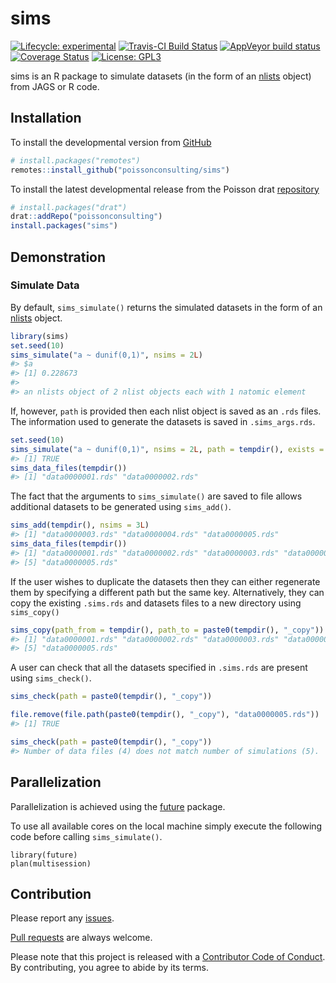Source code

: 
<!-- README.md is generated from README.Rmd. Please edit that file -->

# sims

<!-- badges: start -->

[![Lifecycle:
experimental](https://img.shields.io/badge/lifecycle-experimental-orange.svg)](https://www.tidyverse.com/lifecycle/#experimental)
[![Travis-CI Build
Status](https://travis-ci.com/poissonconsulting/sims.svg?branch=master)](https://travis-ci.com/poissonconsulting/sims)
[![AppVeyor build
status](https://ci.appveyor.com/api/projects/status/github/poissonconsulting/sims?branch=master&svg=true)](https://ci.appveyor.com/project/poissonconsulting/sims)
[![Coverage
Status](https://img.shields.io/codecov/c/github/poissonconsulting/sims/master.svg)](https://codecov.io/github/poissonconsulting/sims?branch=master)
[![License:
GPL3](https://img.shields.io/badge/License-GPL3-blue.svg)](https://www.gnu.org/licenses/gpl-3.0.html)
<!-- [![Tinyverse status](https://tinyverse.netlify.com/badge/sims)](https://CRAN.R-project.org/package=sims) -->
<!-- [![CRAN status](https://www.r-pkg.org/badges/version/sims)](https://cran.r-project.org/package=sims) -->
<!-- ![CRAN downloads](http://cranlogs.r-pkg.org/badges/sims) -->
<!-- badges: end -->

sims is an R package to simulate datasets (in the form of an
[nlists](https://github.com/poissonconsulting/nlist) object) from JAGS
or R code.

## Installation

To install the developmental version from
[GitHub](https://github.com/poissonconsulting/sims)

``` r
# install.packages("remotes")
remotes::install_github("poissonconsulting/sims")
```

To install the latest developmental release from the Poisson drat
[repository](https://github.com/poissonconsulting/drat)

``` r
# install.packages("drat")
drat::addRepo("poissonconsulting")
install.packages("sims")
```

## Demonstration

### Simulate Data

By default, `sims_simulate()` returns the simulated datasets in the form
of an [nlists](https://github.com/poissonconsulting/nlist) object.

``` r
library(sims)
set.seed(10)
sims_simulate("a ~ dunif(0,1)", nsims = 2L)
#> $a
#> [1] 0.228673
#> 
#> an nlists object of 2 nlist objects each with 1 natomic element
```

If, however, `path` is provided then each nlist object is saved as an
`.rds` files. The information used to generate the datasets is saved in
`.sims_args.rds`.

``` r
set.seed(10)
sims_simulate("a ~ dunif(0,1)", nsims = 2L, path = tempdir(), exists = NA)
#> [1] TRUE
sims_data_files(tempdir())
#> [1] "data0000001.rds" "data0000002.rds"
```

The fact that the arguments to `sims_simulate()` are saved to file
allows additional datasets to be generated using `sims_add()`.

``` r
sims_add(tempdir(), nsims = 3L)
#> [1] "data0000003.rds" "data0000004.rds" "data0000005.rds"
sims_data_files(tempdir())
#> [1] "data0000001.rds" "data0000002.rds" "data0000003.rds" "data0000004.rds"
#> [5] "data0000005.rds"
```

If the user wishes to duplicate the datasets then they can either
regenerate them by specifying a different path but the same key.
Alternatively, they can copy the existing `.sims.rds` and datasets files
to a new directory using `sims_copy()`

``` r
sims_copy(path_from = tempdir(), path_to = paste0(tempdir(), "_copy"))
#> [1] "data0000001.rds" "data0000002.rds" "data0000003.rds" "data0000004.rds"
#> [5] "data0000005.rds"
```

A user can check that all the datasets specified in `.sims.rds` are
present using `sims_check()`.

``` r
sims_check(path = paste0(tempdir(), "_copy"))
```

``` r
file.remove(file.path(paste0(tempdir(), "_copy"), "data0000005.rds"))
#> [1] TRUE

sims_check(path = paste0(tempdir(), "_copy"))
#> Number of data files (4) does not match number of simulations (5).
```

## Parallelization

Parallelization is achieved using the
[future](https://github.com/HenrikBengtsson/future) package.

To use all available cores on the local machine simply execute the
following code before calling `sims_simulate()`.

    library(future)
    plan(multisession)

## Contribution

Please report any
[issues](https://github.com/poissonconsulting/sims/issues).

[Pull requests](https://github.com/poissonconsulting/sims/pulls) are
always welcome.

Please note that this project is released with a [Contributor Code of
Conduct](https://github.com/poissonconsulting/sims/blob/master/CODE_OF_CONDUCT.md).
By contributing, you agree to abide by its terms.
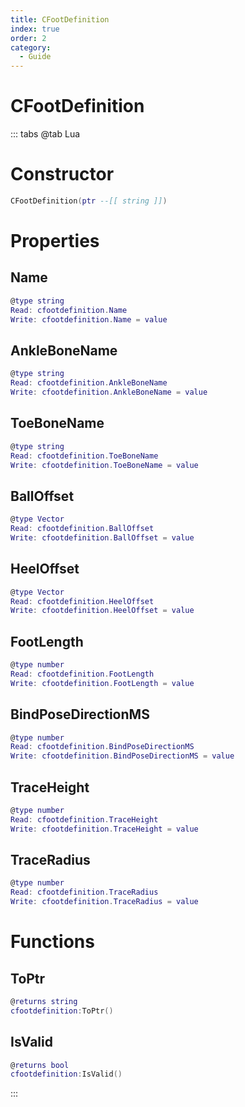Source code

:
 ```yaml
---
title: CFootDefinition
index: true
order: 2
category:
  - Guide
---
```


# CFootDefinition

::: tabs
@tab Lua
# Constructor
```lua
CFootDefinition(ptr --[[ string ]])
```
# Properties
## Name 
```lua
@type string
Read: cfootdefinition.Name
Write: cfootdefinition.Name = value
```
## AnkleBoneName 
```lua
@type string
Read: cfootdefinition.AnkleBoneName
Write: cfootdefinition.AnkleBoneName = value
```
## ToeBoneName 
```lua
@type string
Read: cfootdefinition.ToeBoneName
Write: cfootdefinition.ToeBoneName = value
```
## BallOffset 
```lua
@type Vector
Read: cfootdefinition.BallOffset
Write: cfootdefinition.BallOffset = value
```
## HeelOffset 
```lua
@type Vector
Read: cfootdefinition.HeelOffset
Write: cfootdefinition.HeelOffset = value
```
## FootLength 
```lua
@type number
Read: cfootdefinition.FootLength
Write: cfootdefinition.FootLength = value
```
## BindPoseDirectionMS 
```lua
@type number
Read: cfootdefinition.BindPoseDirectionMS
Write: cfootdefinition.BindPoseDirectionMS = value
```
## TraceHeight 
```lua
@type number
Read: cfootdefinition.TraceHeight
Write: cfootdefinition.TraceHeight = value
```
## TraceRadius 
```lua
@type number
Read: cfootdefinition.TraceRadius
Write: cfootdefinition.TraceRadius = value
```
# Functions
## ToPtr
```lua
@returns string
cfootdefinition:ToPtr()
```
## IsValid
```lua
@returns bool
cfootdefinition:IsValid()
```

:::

# # # # # # #

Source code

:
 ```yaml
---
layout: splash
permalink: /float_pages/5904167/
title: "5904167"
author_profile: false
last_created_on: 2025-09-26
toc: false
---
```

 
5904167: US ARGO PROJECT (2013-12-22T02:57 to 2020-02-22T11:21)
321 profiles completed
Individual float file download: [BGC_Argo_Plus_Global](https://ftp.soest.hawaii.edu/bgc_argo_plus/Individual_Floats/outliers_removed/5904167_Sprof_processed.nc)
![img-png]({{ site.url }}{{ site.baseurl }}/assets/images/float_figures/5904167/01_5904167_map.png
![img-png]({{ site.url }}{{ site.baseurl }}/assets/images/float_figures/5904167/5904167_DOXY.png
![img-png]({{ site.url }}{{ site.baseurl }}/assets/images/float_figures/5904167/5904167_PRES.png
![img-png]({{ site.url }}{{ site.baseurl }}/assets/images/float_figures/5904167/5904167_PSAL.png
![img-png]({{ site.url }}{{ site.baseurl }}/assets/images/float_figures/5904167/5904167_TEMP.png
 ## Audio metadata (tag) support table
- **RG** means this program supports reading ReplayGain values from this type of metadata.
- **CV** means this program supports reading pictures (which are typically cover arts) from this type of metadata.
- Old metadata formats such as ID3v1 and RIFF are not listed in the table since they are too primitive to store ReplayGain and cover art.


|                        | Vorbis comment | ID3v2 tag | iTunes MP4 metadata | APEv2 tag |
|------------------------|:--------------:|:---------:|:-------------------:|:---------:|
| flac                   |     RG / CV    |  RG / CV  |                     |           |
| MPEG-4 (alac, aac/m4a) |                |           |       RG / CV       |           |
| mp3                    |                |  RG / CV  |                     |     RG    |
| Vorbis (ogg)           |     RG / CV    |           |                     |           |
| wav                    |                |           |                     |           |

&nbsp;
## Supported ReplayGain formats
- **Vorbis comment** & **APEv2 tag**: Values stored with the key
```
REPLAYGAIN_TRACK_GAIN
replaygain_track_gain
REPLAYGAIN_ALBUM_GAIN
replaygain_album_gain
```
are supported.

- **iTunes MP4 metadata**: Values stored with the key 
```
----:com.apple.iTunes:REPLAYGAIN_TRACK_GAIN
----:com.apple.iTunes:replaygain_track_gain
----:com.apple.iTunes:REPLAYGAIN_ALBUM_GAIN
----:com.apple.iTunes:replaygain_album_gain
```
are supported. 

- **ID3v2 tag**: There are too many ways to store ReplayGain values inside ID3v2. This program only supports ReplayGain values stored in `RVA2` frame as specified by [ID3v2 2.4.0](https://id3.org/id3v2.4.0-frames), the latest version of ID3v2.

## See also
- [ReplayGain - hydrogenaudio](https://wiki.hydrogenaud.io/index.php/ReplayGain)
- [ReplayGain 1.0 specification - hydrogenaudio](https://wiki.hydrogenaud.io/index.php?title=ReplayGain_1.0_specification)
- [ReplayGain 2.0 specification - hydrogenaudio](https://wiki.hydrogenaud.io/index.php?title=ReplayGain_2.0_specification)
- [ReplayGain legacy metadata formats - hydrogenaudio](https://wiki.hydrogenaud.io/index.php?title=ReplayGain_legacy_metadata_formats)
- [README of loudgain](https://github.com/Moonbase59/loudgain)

# # # # # # #

■ **Assigned task**:
The lines you need are those containing "BindPoseDirectionMS"; find them in the records and copy them.

■ **Worked solution**:
## BindPoseDirectionMS 
Read: cfootdefinition.BindPoseDirectionMS
Write: cfootdefinition.BindPoseDirectionMS = value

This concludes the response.